В отличие от наших бомжей, живущих поодиночке или семьями из двух взрослых партнеров, из которых один когда-то был женского, а второй мужского пола, в здешнем мягком благословенном климате детишек на свалке было в избытке. И все они также высунули свои замурзанные мордочки. Некоторые были в смешных разноцветных шапочках, у других были припорошенные пылью шевелюры. Но все они выглядели удивительно здоровыми и счастливыми, хоть и жили в страшной бедности, нищете и абсолютно антисанитарных условиях.
Мигель продолжал обсуждение с мужчинами, не забывая подмигнуть детям и послать приветливую улыбку в сторону группы здешних женщин. Все слушали его очень внимательно и, как показалось подругам, сочувственно. Наконец один из мужчин, оглянувшись на своих близких, заговорил в ответ. Мигель внимательно его слушал. Было видно, что полученная информация не состыковывается с тем, что он слышал раньше.
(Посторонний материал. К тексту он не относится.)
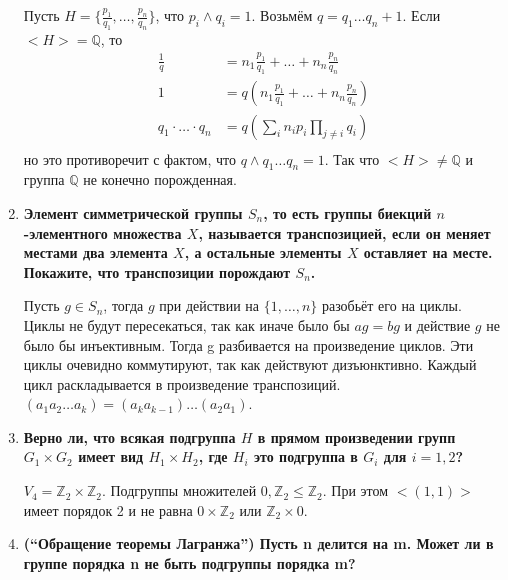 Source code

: \documentclass{article}
\begin{document}
\begin{enumerate}
        Пусть $H=\{\frac{p_1}{q_1},\ldots,\frac{p_n}{q_n}\}$, что $p_i\wedge
        q_i=1$. Возьмём $q=q_1\ldots q_n+1$. Если $<H>=\mathbb{Q}$, то
        \begin{align*}
            \frac{1}{q}&=n_1\frac{p_1}{q_1}+\ldots+n_n\frac{p_n}{q_n}\\
            1&=q(n_1\frac{p_1}{q_1}+\ldots+n_n\frac{p_n}{q_n})\\
            q_1\cdot\ldots\cdot q_n&=q(\sum_in_ip_i\prod_{j\neq i}q_i)\\
        \end{align*}
        но это противоречит с фактом, что $q\wedge q_1\ldots q_n=1$.
        Так что $<H>\neq\mathbb{Q}$ и группа $\mathbb{Q}$ не конечно порожденная.
    \item \textbf{Элемент симметрической группы $S_n$, то есть группы биекций
        $n$-элементного множества $X$, называется транспозицией, если он меняет
        местами два элемента $X$, а остальные элементы $X$ оставляет на месте.
        Покажите, что транспозиции порождают $S_n$.}

        Пусть $g\in S_n$, тогда $g$ при действии на $\{1,\ldots,n\}$ разобьёт
        его на циклы. Циклы не будут
        пересекаться, так как иначе было бы $ag=bg$ и действие $g$ не было бы
        инъективным. Тогда g разбивается на произведение циклов. Эти циклы
        очевидно коммутируют, так как действуют дизъюнктивно. Каждый цикл
        раскладывается в произведение транспозиций. $(a_1a_2\ldots a_k)=
        (a_ka_{k-1})\ldots(a_2a_1)$.
    \item \textbf{Верно ли, что всякая подгруппа $H$ в прямом произведении
        групп $G_1\times G_2$ имеет вид $H_1\times H_2$, где $H_i$ это подгруппа
        в $G_i$ для $i=1,2$?}

        $V_4=\mathbb{Z}_2\times\mathbb{Z}_2$. Подгруппы множителей $0,
        \mathbb{Z}_2\leq\mathbb{Z}_2$. При этом $<(1,1)>$ имеет порядок 2 и
        не равна $0\times\mathbb{Z}_2$ или $\mathbb{Z}_2\times 0$.
    \item \textbf{(“Обращение теоремы Лагранжа”) Пусть n делится на m.
        Может ли в группе порядка n не быть подгруппы порядка m?}


\end{enumerate}
\end{document}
Мигель задал мужчинам множество вопросов и всякий раз озабоченно качал головой, поглядывая в сторону Джоан.
– О чем они говорят? – прошептала Кира на ухо Джоан.
– Понятия не имею. Я немного знаю кечуа, но тут какое-то наречие, да и говорят они слишком быстро. Но речь идет о моем сыне – это совершенно точно.